1.2 System Requirements and Prerequisites for Standalone Installation (Non-Docker)

1.2.1 System Requirements

This section explains the system requirements and prerequisites to install standalone Identity Console.

Category

Minimum Requirement

Processor

1.4 GHz 64-bit

Memory

2GB

Disk Space

200 MB on Linux

Supported Browser

  • Latest version of Microsoft Edge

  • Latest version of Google Chrome

  • Latest version of Mozilla Firefox

NOTE:While using Identity Console in Mozilla Firefox, the operation might fail with Origin Mismatch error message. To troubleshoot, perform the following steps:

  1. Update Firefox to the latest version.

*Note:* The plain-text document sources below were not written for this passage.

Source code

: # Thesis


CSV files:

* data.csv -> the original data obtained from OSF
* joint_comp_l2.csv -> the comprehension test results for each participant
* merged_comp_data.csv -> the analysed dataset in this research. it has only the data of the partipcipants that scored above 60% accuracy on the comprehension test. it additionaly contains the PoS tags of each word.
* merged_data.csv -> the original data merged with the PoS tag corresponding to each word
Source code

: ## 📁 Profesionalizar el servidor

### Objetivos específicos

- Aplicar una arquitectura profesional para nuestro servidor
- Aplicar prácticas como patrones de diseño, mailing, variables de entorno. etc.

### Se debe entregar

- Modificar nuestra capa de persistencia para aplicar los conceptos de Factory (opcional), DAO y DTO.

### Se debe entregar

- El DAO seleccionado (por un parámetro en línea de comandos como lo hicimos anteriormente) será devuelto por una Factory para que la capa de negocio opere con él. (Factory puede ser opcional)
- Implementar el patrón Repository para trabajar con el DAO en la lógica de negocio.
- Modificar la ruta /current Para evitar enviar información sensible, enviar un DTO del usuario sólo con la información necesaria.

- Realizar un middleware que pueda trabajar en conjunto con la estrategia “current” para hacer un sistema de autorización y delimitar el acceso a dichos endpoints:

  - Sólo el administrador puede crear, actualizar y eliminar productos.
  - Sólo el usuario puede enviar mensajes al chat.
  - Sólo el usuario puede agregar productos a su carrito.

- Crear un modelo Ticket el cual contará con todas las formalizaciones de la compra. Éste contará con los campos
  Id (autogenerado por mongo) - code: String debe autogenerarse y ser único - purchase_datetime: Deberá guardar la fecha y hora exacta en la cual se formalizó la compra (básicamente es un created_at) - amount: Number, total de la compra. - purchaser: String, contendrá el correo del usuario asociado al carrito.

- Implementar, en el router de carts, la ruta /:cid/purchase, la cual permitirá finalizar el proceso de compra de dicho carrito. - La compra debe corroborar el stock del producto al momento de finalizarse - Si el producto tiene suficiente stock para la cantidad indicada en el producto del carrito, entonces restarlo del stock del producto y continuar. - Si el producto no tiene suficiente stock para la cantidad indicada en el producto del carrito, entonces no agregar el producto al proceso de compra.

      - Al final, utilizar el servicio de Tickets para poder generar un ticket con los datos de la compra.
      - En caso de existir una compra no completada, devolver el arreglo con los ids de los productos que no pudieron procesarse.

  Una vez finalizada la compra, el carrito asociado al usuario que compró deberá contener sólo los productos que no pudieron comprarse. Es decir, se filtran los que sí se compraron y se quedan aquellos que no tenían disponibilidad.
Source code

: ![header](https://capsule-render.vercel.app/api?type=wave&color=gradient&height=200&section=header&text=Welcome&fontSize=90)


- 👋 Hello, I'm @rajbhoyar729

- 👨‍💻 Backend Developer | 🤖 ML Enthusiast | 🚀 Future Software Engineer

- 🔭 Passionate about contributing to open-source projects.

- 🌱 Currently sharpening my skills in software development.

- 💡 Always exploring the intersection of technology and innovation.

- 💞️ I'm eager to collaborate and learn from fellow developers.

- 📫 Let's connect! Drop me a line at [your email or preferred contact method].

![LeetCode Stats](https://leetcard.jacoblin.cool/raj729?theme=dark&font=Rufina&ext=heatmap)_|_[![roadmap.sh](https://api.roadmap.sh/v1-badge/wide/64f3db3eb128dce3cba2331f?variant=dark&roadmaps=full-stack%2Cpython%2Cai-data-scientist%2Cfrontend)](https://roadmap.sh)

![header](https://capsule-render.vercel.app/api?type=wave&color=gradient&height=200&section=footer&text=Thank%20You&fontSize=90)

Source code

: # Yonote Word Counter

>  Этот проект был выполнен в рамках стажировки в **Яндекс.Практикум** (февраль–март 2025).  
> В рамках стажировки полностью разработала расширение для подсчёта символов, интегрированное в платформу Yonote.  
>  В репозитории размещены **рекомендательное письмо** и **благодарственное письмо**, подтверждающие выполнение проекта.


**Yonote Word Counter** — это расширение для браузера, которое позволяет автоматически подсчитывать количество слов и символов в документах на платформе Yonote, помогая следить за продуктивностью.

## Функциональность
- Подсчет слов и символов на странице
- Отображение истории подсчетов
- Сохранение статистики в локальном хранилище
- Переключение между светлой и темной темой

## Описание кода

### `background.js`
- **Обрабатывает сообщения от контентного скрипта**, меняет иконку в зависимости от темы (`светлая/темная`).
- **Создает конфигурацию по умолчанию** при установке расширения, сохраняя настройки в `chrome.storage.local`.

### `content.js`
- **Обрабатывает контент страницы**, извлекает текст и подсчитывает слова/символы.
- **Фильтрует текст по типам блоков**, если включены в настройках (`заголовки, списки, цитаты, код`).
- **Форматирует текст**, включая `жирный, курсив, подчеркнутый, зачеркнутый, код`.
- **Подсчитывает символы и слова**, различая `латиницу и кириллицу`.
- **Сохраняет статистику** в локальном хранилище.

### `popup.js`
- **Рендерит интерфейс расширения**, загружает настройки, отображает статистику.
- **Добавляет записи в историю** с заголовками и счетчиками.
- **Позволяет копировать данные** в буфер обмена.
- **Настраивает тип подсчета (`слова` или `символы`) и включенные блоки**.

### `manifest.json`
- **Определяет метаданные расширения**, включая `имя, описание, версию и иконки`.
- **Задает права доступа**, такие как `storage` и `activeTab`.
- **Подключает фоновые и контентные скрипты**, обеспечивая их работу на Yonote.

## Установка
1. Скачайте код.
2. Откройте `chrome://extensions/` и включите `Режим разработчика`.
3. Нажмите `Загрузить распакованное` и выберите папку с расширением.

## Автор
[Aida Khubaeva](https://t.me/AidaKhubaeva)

  2. Specify about:config in the Firefox URL field and press Enter.

  3. Search for Origin.

  4. Double-click on network.http.SendOriginHeader and change its value to 1.

Supported Operating System

  • Certified:

    • SUSE Linux Enterprise Server (SLES) 15 SP5

    • Red Hat Enterprise Linux (RHEL) 8.7, 8.8, 9.2, and 9.3

    • In Docker: Red Hat Universal Base Image 9.3

  • Supported: Supported on later versions of support packs of the above certified Operating Systems.

Certificates

  • Obtain a pkcs12 server certificate with the private key to encrypt/decrypt data exchange between the client and the Identity Console server. From Identity Console 1.7.2 onwards users can generate server certificate during the installation process. This server certificate is used to secure the http connection. You can use server certificates generated by any external CA. For more information, see Creating Server Certificate Objects. The server certificate should contain the Subject Alternative Name with IP address and DNS of the Identity Console server. Once the server certificate object is created, you must export it in .pfx format.

  • Obtain a CA certificate for all trees in.pem format to validate the CA signature of the server certificates obtained in the previous step. From Identity Console 1.7.2 onwards users can import CA Certificate (SSCert.pem) by providing IP address and port information during installation process. This rootCA certificate also ensures establishing a secured ldap communication between the client and the Identity Console server. For example, you can obtain the eDirectory CA certificate (SSCert.pem) from /var/opt/novell/eDirectory/data/SSCert.pem.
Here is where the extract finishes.